For this reason, watching the Lebanese elections is discomfiting at first look. Almost everywhere political discussion appears geared “internally”, towards “consolidating” one's core supporters. Voting in that case becomes little more than a census, where real electioneering starts at conception, making sure the braying masses make enough voters, and guaranteeing that the economic system remains on the right side of failure to maintain them in a permanent state of patronage-enhanced servility. The only real debate is within middle class regions of Mount Lebanon, who happen to be mostly Christians. In that, they're leading the rest of the Arab world's elites.

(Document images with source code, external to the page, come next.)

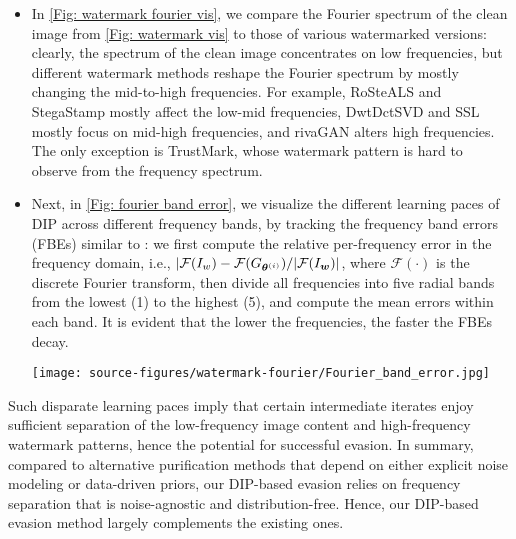 \begin{itemize}[nosep,leftmargin=1em]
    \item In \cref{Fig: watermark fourier vis}, we compare the Fourier spectrum of the clean image from \cref{Fig: watermark vis} to those of various watermarked versions: clearly, the spectrum of the clean image concentrates on low frequencies, but different watermark methods reshape the Fourier spectrum by mostly changing the mid-to-high frequencies. For example, RoSteALS and StegaStamp mostly affect the low-mid frequencies, DwtDctSVD and SSL mostly focus on mid-high frequencies, and rivaGAN alters high frequencies. The only exception is TrustMark, whose watermark pattern is hard to observe from the frequency spectrum. 

    \item Next, in \cref{Fig: fourier band error}, we visualize the different learning paces of DIP across different frequency bands, by tracking the frequency band errors (FBEs) similar to \cite{wang2024dmplug,li2023deep,zhuang2024blind}: we first compute the relative per-frequency error in the frequency domain, i.e., $|\mathcal{F}(I_w) - \mathcal{F}(G_{\boldsymbol \theta^{(i)}}) / |\mathcal{F} (I_{\boldsymbol w})| $, where $\mathcal{F} (\cdot)$ is the discrete Fourier transform, then divide all frequencies into five radial bands from the lowest (1) to the highest (5), and compute the mean errors within each band. It is evident that the lower the frequencies, the faster the FBEs decay. 
    \begin{SCfigure}[][!htbp]
    \texttt{[image: source-figures/watermark-fourier/Fourier\_band\_error.jpg]}
    \caption{Evolution of the Fourier band errors (FBEs) of DIP's intermediate iterates ($x$-axis: iteration count; $y$-axis: relative band error). We visualize FBEs by dividing all frequency components into five different bands in the radial direction, from the lowest (1) to hightest (5).}
    \label{Fig: fourier band error}
    \vspace{-1em}
\end{SCfigure}
\end{itemize}
Such disparate learning paces imply that certain intermediate iterates enjoy sufficient separation of the low-frequency image content and high-frequency watermark patterns, hence the potential for successful evasion. In summary, compared to alternative purification methods that depend on either explicit noise modeling or data-driven priors, our DIP-based evasion relies on frequency separation that is noise-agnostic and distribution-free. Hence, our DIP-based evasion method largely complements the existing ones.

A deeper look, however, reveals a less pessimistic view; those who once claimed Lebanon as the Switzerland of the Middle East forgot that our region has nothing like the German's federative obsession, the French administrative zeal, or the British legal scruples. We can only be as good as one can be in this cesspool of dictatorships, where the only country pretending at being democratic is ruled by one ethnic group at the expense of others. And no, I do not mean Turkey.
No wonder our search for consensus and internal stability is so elusive. At least, we're the only ones really trying, even if our model is far from perfect, or realistic. And so what if Nasrallah has missiles and Iran. Doesn't Lieberman have Tsahal, AIPAC, and a little more? I fail to see the core difference between those fine examples of Shiite tribalism and Jewish tribalism.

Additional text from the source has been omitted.